Literature Review and Discussion

POCUS allows for a rapid evaluation for the presence or absence of pericardial fluid and can support clinical findings that are suggestive of tamponade in a patient with a known effusion.[31,32] Focused cardiac ultrasound is achievable by physicians and trainees[33,34] and is recommended by the Society for Critical Care Medicine and the World Interactive Network Focused on Critical UltraSound in the evaluation of a pericardial effusion for signs of tamponade.[35–38] Focused cardiac US findings in tamponade include a plethoric IVC, which carries a sensitivity of 97% for tamponade in pericardial effusion,[39] and respiratory variation in ventricular volume, with a shift in septal motion toward the left ventricle in diastole when intrathoracic pressure is negative (the pulsus paradoxus on physical examination). As tamponade physiology progresses, the right ventricle can be seen to collapse during diastole, the right atrium collapses during systole (Figure 5), or both. Respiratory change in flow velocity across an atrioventricular valve is an example of an advanced echocardiography finding for tamponade.[40,41]

Figure 5.

Right atrial collapse during systole in apical window. Ao, aortic outflow tract; LA, left atrium; LV, left ventricle; RA, right atrium; RV, right ventricle. Corresponding ultrasound clips can be viewed at http://links.lww.com/SMJ/A110.

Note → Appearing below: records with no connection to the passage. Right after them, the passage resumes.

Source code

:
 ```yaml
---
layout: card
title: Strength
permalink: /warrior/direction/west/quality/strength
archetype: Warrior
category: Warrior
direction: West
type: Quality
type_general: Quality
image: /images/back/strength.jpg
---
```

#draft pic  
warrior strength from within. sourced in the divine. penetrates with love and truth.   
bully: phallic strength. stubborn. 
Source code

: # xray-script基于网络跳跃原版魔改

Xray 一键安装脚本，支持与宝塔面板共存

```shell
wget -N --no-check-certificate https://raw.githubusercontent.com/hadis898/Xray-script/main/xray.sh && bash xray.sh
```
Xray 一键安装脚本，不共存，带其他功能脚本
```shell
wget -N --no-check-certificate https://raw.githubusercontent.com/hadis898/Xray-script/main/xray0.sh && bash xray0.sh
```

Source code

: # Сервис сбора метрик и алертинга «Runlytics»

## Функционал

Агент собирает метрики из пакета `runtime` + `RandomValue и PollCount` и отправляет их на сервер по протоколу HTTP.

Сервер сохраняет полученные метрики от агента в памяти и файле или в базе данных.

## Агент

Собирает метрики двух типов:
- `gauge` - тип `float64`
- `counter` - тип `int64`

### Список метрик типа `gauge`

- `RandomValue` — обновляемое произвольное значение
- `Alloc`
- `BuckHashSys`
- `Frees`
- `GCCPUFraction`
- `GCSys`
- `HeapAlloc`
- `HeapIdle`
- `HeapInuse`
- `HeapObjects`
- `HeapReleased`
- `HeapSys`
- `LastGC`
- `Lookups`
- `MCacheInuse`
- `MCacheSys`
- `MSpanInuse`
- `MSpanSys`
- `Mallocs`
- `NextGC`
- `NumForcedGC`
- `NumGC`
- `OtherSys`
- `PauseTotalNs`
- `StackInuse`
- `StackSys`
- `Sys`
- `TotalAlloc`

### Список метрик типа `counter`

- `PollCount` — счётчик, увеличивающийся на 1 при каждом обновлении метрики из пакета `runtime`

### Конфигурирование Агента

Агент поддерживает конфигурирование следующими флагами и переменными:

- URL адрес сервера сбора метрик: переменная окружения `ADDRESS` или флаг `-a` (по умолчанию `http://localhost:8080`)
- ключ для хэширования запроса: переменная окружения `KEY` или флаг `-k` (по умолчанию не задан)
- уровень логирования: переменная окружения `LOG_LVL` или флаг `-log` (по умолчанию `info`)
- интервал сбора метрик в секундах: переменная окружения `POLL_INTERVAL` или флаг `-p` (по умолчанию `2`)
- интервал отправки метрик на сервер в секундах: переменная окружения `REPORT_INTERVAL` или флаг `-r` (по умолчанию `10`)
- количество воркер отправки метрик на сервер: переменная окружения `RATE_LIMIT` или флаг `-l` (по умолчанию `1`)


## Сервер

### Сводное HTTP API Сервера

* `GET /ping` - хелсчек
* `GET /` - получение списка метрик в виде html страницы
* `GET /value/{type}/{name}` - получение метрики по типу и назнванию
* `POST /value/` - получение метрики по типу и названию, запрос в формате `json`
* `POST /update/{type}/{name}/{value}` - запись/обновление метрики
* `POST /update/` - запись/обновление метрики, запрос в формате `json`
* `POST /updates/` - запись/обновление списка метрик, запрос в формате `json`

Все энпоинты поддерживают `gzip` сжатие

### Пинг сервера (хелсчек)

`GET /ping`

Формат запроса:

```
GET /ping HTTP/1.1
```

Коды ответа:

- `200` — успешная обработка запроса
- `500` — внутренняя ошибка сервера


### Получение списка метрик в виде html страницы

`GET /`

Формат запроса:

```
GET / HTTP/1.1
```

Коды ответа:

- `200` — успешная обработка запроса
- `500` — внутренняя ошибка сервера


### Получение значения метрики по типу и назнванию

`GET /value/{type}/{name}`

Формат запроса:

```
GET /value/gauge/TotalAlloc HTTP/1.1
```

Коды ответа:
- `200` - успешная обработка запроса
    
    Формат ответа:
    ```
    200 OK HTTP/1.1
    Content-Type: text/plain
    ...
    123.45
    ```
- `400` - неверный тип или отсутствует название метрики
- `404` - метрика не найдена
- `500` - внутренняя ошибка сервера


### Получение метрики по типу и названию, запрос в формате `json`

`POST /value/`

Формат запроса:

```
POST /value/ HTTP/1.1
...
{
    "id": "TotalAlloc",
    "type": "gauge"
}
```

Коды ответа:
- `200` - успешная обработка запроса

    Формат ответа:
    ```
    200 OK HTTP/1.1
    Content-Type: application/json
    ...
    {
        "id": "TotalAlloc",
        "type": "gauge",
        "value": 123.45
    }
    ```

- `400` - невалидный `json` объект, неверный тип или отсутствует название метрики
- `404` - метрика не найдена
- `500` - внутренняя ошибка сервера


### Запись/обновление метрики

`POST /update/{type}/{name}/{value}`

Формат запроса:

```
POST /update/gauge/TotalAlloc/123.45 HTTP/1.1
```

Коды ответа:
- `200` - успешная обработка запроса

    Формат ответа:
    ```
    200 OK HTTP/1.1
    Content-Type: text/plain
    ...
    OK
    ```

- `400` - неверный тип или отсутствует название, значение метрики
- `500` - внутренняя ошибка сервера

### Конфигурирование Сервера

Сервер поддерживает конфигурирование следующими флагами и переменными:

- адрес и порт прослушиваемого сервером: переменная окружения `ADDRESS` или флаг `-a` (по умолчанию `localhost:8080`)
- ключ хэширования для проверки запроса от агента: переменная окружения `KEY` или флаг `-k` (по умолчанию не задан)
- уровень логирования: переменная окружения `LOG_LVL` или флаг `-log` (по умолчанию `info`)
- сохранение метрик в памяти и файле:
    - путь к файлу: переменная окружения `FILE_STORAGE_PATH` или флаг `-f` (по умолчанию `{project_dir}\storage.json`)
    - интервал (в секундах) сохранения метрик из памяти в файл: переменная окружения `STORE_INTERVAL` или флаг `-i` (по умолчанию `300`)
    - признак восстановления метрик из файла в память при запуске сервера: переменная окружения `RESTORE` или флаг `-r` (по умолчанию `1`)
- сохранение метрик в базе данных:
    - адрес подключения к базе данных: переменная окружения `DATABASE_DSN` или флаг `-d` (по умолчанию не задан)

US Findings and Case Resolution

On examination the patient had pulmonary POCUS findings of A-lines (no interstitial edema pattern) and lung sliding (no pneumothorax). Tachycardia and tachypnea challenged clear views of the heart; however, views in the subcostal and apical windows demonstrated a small-to-moderate circumferential pericardial effusion. In the subcostal view the right ventricle collapsed intermittently during diastole with respiratory variation. In the apical window, the ventricular chambers demonstrated interventricular dependence with respiratory variation and atrial collapse during systole. The IVC was plethoric without respiratory variation, indicating elevated right heart pressures. Understanding that cardiac tamponade is a clinical diagnosis, the team then performed a pulsus paradoxus, which was 16 mm Hg (positive or abnormal when >10–12 mm Hg). The bedside diagnosis was early tamponade physiology without frank tamponade in this patient with stable blood pressure. The patient was evaluated rapidly by the consulting cardiology team, which agreed with the bedside examination and diagnosis and immediately transferred him to the intensive care unit for intravenous fluids and monitoring. Formal, cardiology-performed limited transthoracic echocardiogram several hours later confirmed early tamponade physiology with moderate pericardial effusion and atrioventricular valve respiratory variation.

This case demonstrates how POCUS can assist in the assessment of a complex medical inpatient and in the narrowing of a differential diagnosis. The objectivity gleaned from this POCUS examination supported communication among providers across specialties, avoided delays in the diagnostic workup, and improved care by expediting the transition to a higher level of care.